Il estimait que les Israéliens, en s’installant dans les territoires conquis (Cisjordanie, Gaza, Golan, etc.), allaient attiser un conflit permanent avec le monde arabe. Il avait raison, bien sûr. Mendès-France, qui tentera toute sa vie de créer les conditions de la paix entre Israéliens et Palestiniens, mais qui était sioniste avant tout, s’opposera à lui, et dira :
« Les vrais amis d’Israël, ce sont les hommes de gauche. »
Sous Guy Mollet, la SFIO appuie militairement Israël lors de l’expédition de Suez (1956), en opposition à l’Egypte, affirmant une solidarité stratégique mais aussi idéologique avec l’État hébreu, perçu comme une démocratie avancée. Guy Mollet, qui voit dans l’empire la grandeur de la France, voit en Israël son allié. Le 30 octobre 1956, il déclare:
Nous connaissons bien le peuple d’Israël.
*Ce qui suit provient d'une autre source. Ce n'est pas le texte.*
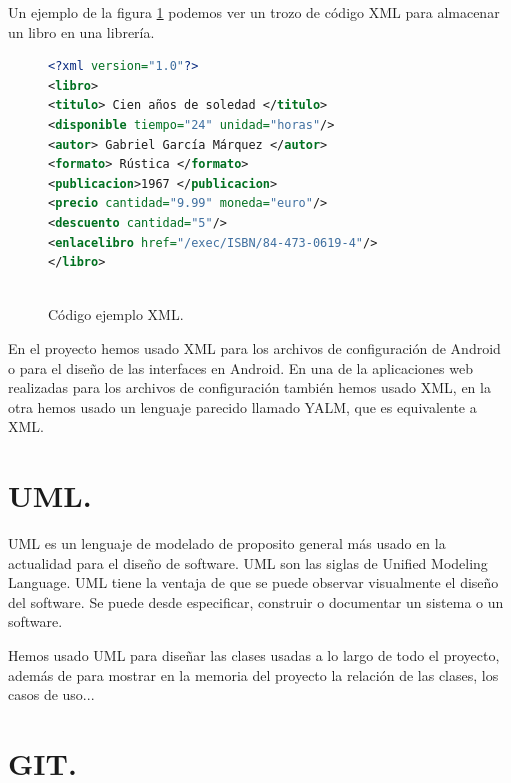 Un ejemplo de la figura \ref{cod:XML} podemos ver un trozo de código XML para almacenar un libro en una librería.

\begin{figure}
\begin{small}
 \begin{center}

    
  \begin{lstlisting}[language=XML]   
<?xml version="1.0"?>
<libro>
<titulo> Cien años de soledad </titulo>
<disponible tiempo="24" unidad="horas"/>
<autor> Gabriel García Márquez </autor>
<formato> Rústica </formato>
<publicacion>1967 </publicacion>
<precio cantidad="9.99" moneda="euro"/>
<descuento cantidad="5"/>
<enlacelibro href="/exec/ISBN/84-473-0619-4"/>
</libro>
    
  \end{lstlisting}

\end{center}
\end{small}
  
  \caption{Código ejemplo XML.}
  \label{cod:XML}
\end{figure}

En el proyecto hemos usado XML para los archivos de configuración de Android o para el diseño de las interfaces en Android. En una de la aplicaciones web realizadas para los archivos de configuración también hemos usado XML, en la otra hemos usado un lenguaje parecido llamado YALM, que es equivalente a XML.

\section{UML.}

UML es un lenguaje de modelado de proposito general más usado en la actualidad para el diseño de software. UML son las siglas de Unified Modeling Language. UML tiene la ventaja de que se puede observar visualmente el diseño del software. Se puede desde especificar, construir o documentar un sistema o un software.


Hemos usado UML para diseñar las clases usadas a lo largo de todo el proyecto, además de para mostrar en la memoria del proyecto la relación de las clases, los casos de uso...

\section{GIT.}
Nous savons son courage et sa résolution, le courage avec lequel, jour après jour, les Israéliens s’attachent à la mise en valeur d’un sol difficile, le courage avec lequel,
environnés de populations hostiles, ils maintiennent l’intégrité de leur territoire. Nous savons leur attachement aux droits de l’homme et aux principes fondamentaux de la démocratie, principes dont, plus que
personne peut-être, ils savent le prix réel.
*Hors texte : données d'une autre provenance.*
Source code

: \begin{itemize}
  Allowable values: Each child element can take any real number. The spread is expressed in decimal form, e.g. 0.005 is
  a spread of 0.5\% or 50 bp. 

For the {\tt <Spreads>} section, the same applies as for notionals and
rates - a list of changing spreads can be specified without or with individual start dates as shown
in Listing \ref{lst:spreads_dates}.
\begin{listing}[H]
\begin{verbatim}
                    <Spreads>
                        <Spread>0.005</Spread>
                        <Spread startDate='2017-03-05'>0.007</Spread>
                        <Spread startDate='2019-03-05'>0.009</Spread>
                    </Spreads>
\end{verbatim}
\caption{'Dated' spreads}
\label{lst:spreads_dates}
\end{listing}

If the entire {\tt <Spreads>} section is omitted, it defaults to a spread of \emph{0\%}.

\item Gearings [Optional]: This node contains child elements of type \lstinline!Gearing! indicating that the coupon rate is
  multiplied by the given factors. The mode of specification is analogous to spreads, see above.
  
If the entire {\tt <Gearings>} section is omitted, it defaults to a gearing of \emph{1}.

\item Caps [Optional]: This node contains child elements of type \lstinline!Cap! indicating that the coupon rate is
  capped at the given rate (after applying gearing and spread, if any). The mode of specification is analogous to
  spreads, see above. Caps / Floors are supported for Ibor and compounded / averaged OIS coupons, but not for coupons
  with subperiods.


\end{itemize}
C’est à dire que le soutien au projet colonial Juif est dans l’ADN des socialistes, et des figures Juives socialistes depuis toujours, même avant la guerre. Ce n’est pas une prise de contrôle récente ; c’est une continuité. On assiste aujourd’hui à la même radicalisation des partisans du sionisme face à la résistance arabe locale que celle qu’on a pu la voir sous la quatrième république face à l’Algérie, une radicalisation qui là aussi fut bipartisane mais particulièrement virulente sous les présidences de conseil socialistes de Mendès-France et Guy Mollet.
[1] La revue juive : revue internationale, 15 janvier 1925, p.287. Consulté sur Gallica.